We launched video streaming for a new project.
Infrastructure on AWS. Chose App Runner.
Videos cut off at 2 minutes. Reason: a limit you can’t work around.
Context:
Company’s entire infrastructure on AWS. EC2, RDS, S3.
New task: video streaming on demand. Webinar recordings, product demos.
Chose App Runner:
- Logical: already on AWS
- Fast: deploy in 10 minutes
- Simple: managed, autoscaling
First weeks - perfect. Short clips of 60-90 seconds worked fine.
Then we added longer videos. Webinar recordings of 10-15 minutes. That’s when it started.
The Problem
App Runner hard-cuts any connection at 120 seconds.
No warning. No configuration. Can’t change it even for money.
What broke:
- Videos cut off mid-stream
- Client demos had to be split into chunks
- Full webinar recordings - impossible
Workarounds like “split videos into 90-second chunks” work, but that’s a hack, not a solution.
Why It Matters
Technical limitation = business limitation.
- Feature announced to client → doesn’t work
- Product demo → can’t show in full
- Migration → week of team time
One parameter in documentation cost a week of time and explanations.
Alternatives Within AWS
Lambda (Function URL): 15-minute timeout. But cold starts kill streaming.
ECS Fargate: No timeout limits. But complex setup (IAM, load balancers, scaling, networking).

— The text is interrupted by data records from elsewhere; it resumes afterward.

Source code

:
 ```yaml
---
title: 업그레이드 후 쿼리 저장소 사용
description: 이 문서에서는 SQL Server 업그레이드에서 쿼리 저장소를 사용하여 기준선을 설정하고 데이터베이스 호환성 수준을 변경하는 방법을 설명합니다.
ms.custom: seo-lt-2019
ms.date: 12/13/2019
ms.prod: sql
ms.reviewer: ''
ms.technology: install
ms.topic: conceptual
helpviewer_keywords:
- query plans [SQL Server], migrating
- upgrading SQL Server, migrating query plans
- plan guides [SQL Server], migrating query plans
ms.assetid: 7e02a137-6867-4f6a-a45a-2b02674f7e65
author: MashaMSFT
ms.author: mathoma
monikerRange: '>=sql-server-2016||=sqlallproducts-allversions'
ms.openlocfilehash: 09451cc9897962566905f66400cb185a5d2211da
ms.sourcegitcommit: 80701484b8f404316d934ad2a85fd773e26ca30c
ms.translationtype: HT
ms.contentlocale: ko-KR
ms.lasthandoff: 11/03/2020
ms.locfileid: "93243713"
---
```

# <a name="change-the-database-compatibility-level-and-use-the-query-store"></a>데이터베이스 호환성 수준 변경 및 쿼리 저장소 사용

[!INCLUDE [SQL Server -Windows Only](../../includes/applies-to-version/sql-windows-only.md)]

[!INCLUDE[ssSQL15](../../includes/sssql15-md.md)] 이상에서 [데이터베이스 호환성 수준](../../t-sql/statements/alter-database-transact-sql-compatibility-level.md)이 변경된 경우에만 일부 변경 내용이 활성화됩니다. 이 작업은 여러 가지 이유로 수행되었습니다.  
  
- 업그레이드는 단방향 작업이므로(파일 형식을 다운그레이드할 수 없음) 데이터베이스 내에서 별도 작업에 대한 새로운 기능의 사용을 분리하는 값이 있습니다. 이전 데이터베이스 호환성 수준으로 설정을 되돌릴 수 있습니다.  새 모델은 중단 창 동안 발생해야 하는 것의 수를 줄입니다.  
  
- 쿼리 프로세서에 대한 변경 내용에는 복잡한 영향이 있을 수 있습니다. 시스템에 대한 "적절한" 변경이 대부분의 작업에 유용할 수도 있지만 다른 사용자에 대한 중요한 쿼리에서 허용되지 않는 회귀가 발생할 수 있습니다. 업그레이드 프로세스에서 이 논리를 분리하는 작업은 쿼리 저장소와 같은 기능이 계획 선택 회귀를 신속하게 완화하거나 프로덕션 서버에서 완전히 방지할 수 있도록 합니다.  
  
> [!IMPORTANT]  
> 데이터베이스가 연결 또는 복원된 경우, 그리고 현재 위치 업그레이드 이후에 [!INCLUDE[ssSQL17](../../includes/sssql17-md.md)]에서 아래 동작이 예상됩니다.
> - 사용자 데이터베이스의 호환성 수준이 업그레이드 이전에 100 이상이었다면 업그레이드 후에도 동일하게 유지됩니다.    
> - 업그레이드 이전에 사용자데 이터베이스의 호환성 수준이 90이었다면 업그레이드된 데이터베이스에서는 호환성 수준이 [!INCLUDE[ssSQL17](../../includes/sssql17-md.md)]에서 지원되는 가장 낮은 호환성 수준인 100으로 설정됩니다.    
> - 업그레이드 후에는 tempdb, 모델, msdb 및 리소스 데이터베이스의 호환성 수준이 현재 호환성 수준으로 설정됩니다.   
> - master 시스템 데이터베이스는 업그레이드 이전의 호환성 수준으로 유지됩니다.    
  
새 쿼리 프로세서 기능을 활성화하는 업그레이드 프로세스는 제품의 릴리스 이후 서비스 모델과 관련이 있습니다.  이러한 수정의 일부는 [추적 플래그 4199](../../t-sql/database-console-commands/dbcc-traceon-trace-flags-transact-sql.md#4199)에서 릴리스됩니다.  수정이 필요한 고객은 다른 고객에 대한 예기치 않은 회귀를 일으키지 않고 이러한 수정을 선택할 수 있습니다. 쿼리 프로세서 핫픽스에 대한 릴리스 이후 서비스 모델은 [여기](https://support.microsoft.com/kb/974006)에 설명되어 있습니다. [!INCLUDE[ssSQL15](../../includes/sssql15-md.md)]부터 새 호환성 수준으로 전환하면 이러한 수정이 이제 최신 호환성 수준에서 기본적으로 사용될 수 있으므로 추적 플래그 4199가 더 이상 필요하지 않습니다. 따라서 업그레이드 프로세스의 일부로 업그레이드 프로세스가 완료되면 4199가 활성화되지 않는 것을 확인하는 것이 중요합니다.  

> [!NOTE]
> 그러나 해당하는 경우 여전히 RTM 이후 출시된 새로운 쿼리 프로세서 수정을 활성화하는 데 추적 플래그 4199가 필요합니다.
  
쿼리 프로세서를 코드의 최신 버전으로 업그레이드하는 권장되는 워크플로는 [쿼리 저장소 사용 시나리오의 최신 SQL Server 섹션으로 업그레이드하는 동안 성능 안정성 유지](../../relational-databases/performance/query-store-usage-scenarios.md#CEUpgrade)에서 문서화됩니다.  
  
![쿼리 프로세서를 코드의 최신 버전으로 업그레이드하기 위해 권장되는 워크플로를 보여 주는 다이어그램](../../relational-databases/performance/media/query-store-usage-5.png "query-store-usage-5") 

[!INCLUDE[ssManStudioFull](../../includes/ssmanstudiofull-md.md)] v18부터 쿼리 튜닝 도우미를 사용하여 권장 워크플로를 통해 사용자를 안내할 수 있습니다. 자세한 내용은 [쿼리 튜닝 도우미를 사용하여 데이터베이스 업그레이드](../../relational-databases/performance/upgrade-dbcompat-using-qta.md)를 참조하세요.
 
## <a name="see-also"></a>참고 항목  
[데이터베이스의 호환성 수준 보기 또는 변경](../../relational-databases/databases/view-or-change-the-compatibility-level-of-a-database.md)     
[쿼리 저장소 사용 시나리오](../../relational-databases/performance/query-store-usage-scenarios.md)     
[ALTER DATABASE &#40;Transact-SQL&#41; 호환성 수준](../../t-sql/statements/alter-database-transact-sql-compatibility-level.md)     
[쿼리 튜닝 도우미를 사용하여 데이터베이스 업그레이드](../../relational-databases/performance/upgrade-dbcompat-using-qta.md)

App Runner is about speed. ECS is about flexibility. For 120+ seconds, you need ECS or workarounds.
What About GCP?
Cloud Run: timeout up to 60 minutes.
Same model (container → URL → autoscaling), but 30x higher limit.
Streaming works out of the box.
Problem: different cloud provider.
- Separate billing, monitoring, IAM
- Team learns new platform
For one service, costs more than AWS workarounds. But if you have several such tasks - Cloud Run pays off.
Where App Runner Wins
Simple REST APIs, tasks under 30 seconds. Quick container deployment - ideal.
But if your roadmap includes:
- Video streaming
- Report generation >2 minutes
- WebSocket/SSE
- Long-polling
Check limits before writing code.
Real Takeaway
“We’re already on AWS” isn’t always an argument for choosing a service.
Each platform has its ceiling. App Runner, Cloud Run, Lambda, ECS - different limits.
Architecting with platform limits in mind prevents surprises. Most learn when it’s too late.
One technical detail can cost weeks of rework.
P.S. Documentation gets read either before choosing a platform or after a prod incident. The second is more expensive.